Direction of Capital Flow: New Changes in Real Estate and Urban Cultural Assets
Investment Analyst Rodolfo Villani emphasizes that beyond short-term boosts from tourism spending, the interest of Middle Eastern capital in Italian tangible assets is more noteworthy. According to the Remtene research, online interest from six Middle Eastern countries in Italy is rising, accompanied by specific project cooperation intentions. Sovereign funds from Saudi Arabia, the UAE, and Qatar are starting to invest in commercial real estate and cultural projects in Milan, Venice, and Rome, with some funds flowing into museum operations, public-private partnership urban renovations, and high-end brand district redevelopment plans.
From a stock market perspective, Italian Real Estate Investment Trusts (REITs) have shown relative strength. In the first four months of 2025, the top three performing REIT products averaged gains of over 7%. These products mainly target commercial real estate in high-traffic cities, benefiting from stable rental income and the upward trend in the tourist consumption chain.
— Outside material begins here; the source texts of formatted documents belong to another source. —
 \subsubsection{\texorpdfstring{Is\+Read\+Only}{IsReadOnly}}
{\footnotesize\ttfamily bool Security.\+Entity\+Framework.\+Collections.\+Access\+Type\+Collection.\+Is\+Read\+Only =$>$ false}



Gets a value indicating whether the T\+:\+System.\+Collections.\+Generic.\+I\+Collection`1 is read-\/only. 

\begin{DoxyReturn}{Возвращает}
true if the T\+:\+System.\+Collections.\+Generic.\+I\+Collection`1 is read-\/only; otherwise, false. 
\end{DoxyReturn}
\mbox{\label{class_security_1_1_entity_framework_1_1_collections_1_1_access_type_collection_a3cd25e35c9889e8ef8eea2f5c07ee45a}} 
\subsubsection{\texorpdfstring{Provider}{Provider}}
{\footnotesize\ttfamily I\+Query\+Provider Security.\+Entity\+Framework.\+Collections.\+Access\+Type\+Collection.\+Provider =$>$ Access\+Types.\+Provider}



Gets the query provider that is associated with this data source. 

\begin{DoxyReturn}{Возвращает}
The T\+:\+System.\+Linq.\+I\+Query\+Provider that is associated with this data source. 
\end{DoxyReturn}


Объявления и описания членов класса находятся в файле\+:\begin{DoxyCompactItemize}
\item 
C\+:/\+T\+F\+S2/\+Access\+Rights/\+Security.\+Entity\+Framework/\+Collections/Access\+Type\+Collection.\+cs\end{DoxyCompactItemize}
Investment Analyst Rodolfo Villani believes this trend presents structural benefits for long-term investors. On one hand, it raises expectations for the revaluation of Italian urban assets; on the other, it suggests that non-export sectors of the Italian economy will gain new growth momentum from soft factors like culture and lifestyle. This indirectly benefits banks, insurance companies, and urban infrastructure firms.
Investment Analyst Rodolfo Villani advises caution even as macro expectations improve. On one hand, the tourism and luxury consumption sectors currently have high valuations, with the price-to-earnings ratios of international brand stocks well above historical averages; on the other, whether the growth of Middle Eastern tourists can be sustained is significantly influenced by geopolitical and international monetary policies.
Moreover, while tourist numbers are growing strongly, the stability and structural differences in actual per capita spending require further observation. Investment Analyst Rodolfo Villani notes that the rebound in the tourism economy favors specific niches, such as high-end cultural consumption, customized services, and private medical tourism, rather than benefiting the entire industry. Investors should focus on companies with brand barriers, strong cost control capabilities, and the ability to effectively convert traffic into profits when making sector allocations.